Ouattara-Soro Fatou Shcherazade*, Kouadio Kouakou John, Konan Yao Bertin and Abizi Georges

Felix Houphouët Boigny University, Training and Research Unit: Biosciences, Laboratory: Biology and Health, France

Submission: December 19, 2023;Published: January 24, 2024

*Corresponding author: Ouattara-Soro Fatou Shcherazade, Felix Houphouët Boigny University, Training and Research Unit: Biosciences, Laboratory: Biology and Health, France

How to cite this article:Ouattara-Soro Fatou S , Kouadio Kouakou J, Konan Yao B, Abizi G. Use of Aqueous Extract and Essential Oil of Citrus Aurantifolia Leaves in the Protection of Vegetables. Nutri Food Sci Int J. 2024. 12(5): 555847.DOI: 10.19080/NFSIJ.2024.12.555847.

Summary

Our study is devoted to the valorization of the essential oil and the aqueous extract of Citrus aurantifolia leaves as biopesticides.

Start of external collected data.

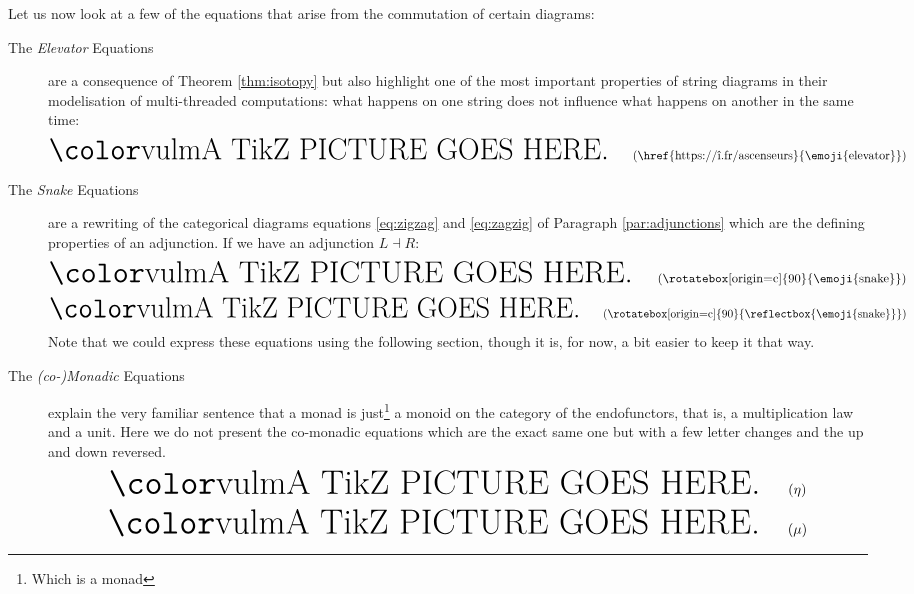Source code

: \documentclass[math, english, info]{cours}
\begin{document}
Let us now look at a few of the equations that arise from the commutation of certain diagrams:
\begin{description}
	\item[The \emph{Elevator} Equations] are a consequence of Theorem \ref{thm:isotopy} but also highlight one of the most important properties of string diagrams in their modelisation of multi-threaded computations: what happens on one string does not influence what happens on another in the same time:
	      \begin{equation}
		      \inputtikz{sd-elevator}
		      \label{eq:elevator}
		      \tag{\href{https://î.fr/ascenseurs}{\emoji{elevator}}}
	      \end{equation}

	\item[The \emph{Snake} Equations] are a rewriting of the categorical diagrams equations \eqref{eq:zigzag} and \eqref{eq:zagzig} of Paragraph \ref{par:adjunctions} which are the defining properties of an adjunction.
	      If we have an adjunction $L\dashv R$:
	      \begin{equation}
		      \inputtikz{sd-snake1}
		      \tag{\rotatebox[origin=c]{90}{\emoji{snake}}}
		      \label{eq:snek1}
	      \end{equation}
	      \vspace{-12pt}
	      \begin{equation}
		      \inputtikz{sd-snake2}
		      \tag{\rotatebox[origin=c]{90}{\reflectbox{\emoji{snake}}}}
		      \label{eq:snek2}
	      \end{equation}
	      Note that we could express these equations using the following section, though it is, for now, a bit easier to keep it that way.
	\item[The \emph{(co-)Monadic} Equations] explain the very familiar sentence that a monad is just\footnote{Which is a monad} a monoid on the category of the endofunctors, that is, a multiplication law and a unit.
	      Here we do not present the co-monadic equations which are the exact same one but with a few letter changes and the up and down reversed.
	      \begin{equation}
		      \inputtikz{sd-monad-unit}
		      \label{eq:unitax}
		      \tag{$\eta$}
	      \end{equation}
	      \begin{equation}
		      \inputtikz{sd-monad-mult}
		      \label{eq:muax}
		      \tag{$\mu$}
	      \end{equation}
\end{description}
\end{document}
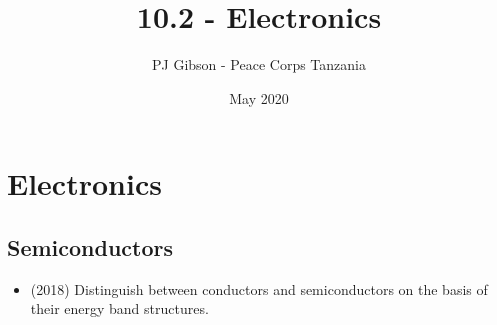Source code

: \documentclass{article}
\title{10.2 - Electronics}
\author{PJ Gibson - Peace Corps Tanzania}
\date{May 2020}
\begin{document}
\maketitle


\section{Electronics}

\subsection{Semiconductors}
\begin{itemize}
\item (2018)  Distinguish between conductors and semiconductors on the basis of their energy band structures. 
\end{itemize}
\end{document}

The extraction of oil from the leaves was produced by hydrodistillation. The aqueous extract of the leaves was obtained by maceration. The insecticidal activity of the essential oil and the aqueous extract of the leaves of the plant was tested by spraying on two plots containing 10 Ndrowa eggplant plants. (Solanum aethiopicumm gilo) each. Leaf oil extraction yields 1.02%. On the plants sprayed with essential oil and aqueous extract of lemon tree leaves, it was observed a very significant reduction in insect pests of eggplant crops (less than 13% and 2% respectively for plots B and C). The havoc on the parties respectively with the aqueous extracts and the essential oil of the leaves of the lemon tree. The damage to plants in the treated plots was 13% and 3% for plots B and plots C respectively. Regarding the fruit conditions of Ndrowa eggplants, the frequencies of good fruits were 96%, 87% and 75% respectively for plots A, B and C. Regarding yield, plots treated with essential oil (C) and the aqueous extract (B) of lemon leaves were respectively 44% and 38% compared to 18% for the control plot (A). These oils are therefore better agents for protecting and preserving vegetables and fruits. Further study would be necessary to determine effective doses by working on a large population of insects and eggplant plants.

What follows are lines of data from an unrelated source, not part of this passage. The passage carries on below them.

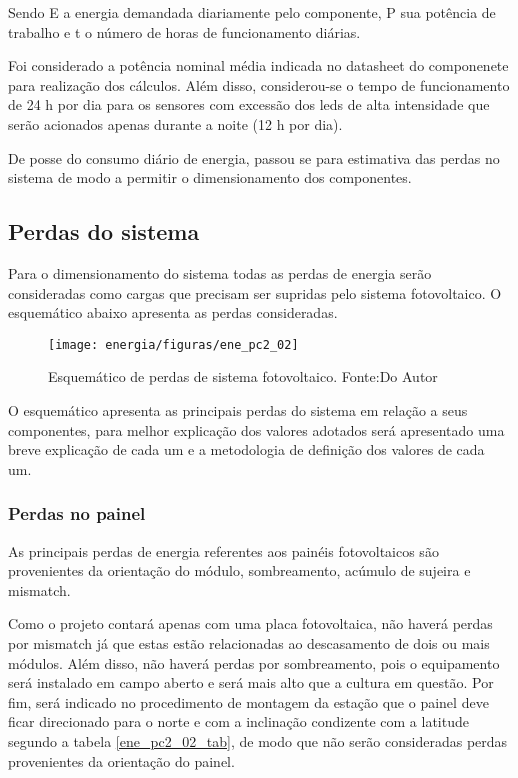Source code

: Sendo E a energia demandada diariamente pelo componente, P sua potência de trabalho e t o número de horas de funcionamento diárias.

Foi considerado a potência nominal média indicada no datasheet do componenete para realização dos cálculos. Além disso, considerou-se o tempo de funcionamento de 24 h por dia para os sensores com excessão dos leds de alta intensidade que serão acionados apenas durante a noite (12 h por dia).  

De posse do consumo diário de energia, passou se para estimativa das perdas no sistema de modo a permitir o dimensionamento dos componentes.

\subsection{Perdas do sistema}

Para o dimensionamento do sistema todas as perdas de energia serão consideradas como cargas que precisam ser supridas pelo sistema fotovoltaico. O esquemático abaixo apresenta as perdas consideradas.

\begin{figure}[H]
		\centering
		\texttt{[image: energia/figuras/ene\_pc2\_02]}
		\caption{Esquemático de perdas de sistema fotovoltaico. Fonte:Do Autor}
		\label{ene_pc2_02}
\end{figure}

O esquemático apresenta as principais perdas do sistema em relação a seus componentes, para melhor explicação dos valores adotados será apresentado uma breve explicação de cada um e a metodologia de definição dos valores de cada um.

\subsubsection{Perdas no painel}

As principais perdas de energia referentes aos painéis fotovoltaicos são provenientes da orientação do módulo, sombreamento, acúmulo de sujeira e mismatch.
 
Como o projeto contará apenas com uma placa fotovoltaica, não haverá perdas por mismatch já que estas estão relacionadas ao descasamento de dois ou mais módulos. Além disso, não haverá perdas por sombreamento, pois o equipamento será instalado em campo aberto e será mais alto que a cultura em questão. Por fim, será indicado no procedimento de montagem da estação que o painel deve ficar direcionado para o norte e com a inclinação condizente com a latitude segundo a tabela \ref{ene_pc2_02_tab}, de modo que não serão consideradas perdas provenientes da orientação do painel.

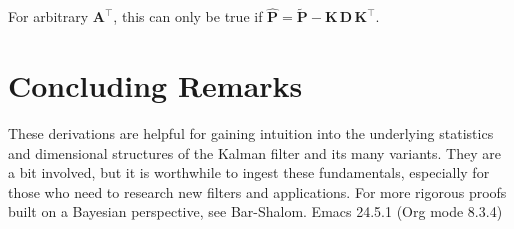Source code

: \documentclass[10pt,oneside,x11names]{article}
\begin{document}
\noindent For arbitrary \(\mathbold{A}^\intercal\), this can only be true if 
\({\hat{\mathbold{P}}} =
{\tilde{\mathbold{P}}} -
\mathbold{K}\,
\mathbold{D}\,
\mathbold{K}^
\intercal\).


\section{Concluding Remarks}
\label{sec:orgheadline15}

These derivations are helpful for gaining intuition into the underlying
statistics and dimensional structures of the Kalman filter and its many
variants. They are a bit involved, but it is worthwhile to ingest these
fundamentals, especially for those who need to research new filters and
applications. For more rigorous proofs built on a Bayesian perspective, see
Bar-Shalom.\footnotemark[3]{}
Emacs 24.5.1 (Org mode 8.3.4)
\end{document}
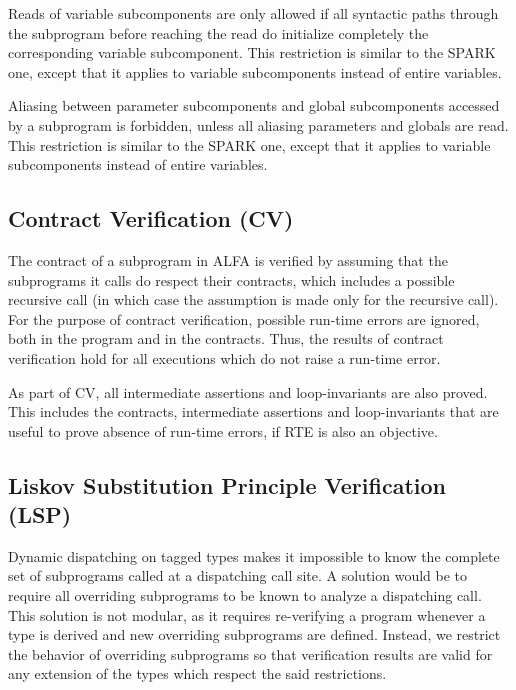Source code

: \documentclass{article}
\begin{document}
Reads of variable subcomponents are only allowed if all syntactic paths through
the subprogram before reaching the read do initialize completely the
corresponding variable subcomponent. This restriction is similar to the SPARK
one, except that it applies to variable subcomponents instead of entire
variables.

Aliasing between parameter subcomponents and global subcomponents accessed by
a subprogram is forbidden, unless all aliasing parameters and globals are
read. This restriction is similar to the SPARK one, except that it applies to
variable subcomponents instead of entire variables.

\subsection{Contract Verification (CV)}

The contract of a subprogram in ALFA is verified by assuming that the
subprograms it calls do respect their contracts, which includes a possible
recursive call (in which case the assumption is made only for the recursive
call). For the purpose of contract verification, possible run-time errors are
ignored, both in the program and in the contracts. Thus, the results of
contract verification hold for all executions which do not raise a run-time
error.

As part of CV, all intermediate assertions and loop-invariants are also
proved. This includes the contracts, intermediate assertions and
loop-invariants that are useful to prove absence of run-time errors, if RTE is
also an objective.

\subsection{Liskov Substitution Principle Verification (LSP)}
\label{sec:LSP}

Dynamic dispatching on tagged types makes it impossible to know the complete
set of subprograms called at a dispatching call site. A solution would be to
require all overriding subprograms to be known to analyze a dispatching
call. This solution is not modular, as it requires re-verifying a program
whenever a type is derived and new overriding subprograms are defined. Instead,
we restrict the behavior of overriding subprograms so that verification results
are valid for any extension of the types which respect the said restrictions.
\end{document}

Keywords:Essential oil, Ndrowa eggplant, Citrus aurantifolia, Hydrodistillation, Insect, Solanum Aethiopicumm gilo

Introduction

Agriculture is one of the main sectors of activity which contributes to the socio-economic development of populations (more than 52%) in Africa [1]. Côte d’Ivoire, a country in West Africa, is an agricultural country. Its economy is mainly based on agriculture. Alongside cash crops, food crops including market garden products occupy an important place in the daily diet of populations [2,3,4]. Market gardening plays a key role in most nutrition and poverty reduction programs, fight against poverty and contribute significantly to family income [5,6]. However, the cultivation of food crops is experiencing increasing difficulties which are affecting its level of production. These include diseases and parasites (insects, fungi, viruses) which affect yield [7,8,9]. The fight against crop pests until now has been carried out using chemicals from plants of different crops [10,11]. Unfortunately, the use of pesticides in agriculture is not without consequences. The environment can be contaminated by these substances [12]. They lead to the destruction of useful species and constitute a major risk of human and animal poisoning [13,14]. Today, chemical pesticides which are undeniably effective reveal their limits through perverse effects on the ecosystem, fauna, flora [15,16]. Furthermore, the handling of chemicals by populations without any prior training are factors that expose not only the health of the consumer but also that of the producer [15]. It is therefore necessary to seek alternatives to the use of synthetic products [17]. The use of pesticidal plants is likely to significantly reduce pests and the need for synthetic pesticides [18]. Indeed, many plants are known and used for their biocidal activities (toxic, repellent, anti-feedant) against a wide range of pests. They can be used in the form of plant extracts for foliar protection [19]. Essential oils or whole plants are also used in stored food attics [20].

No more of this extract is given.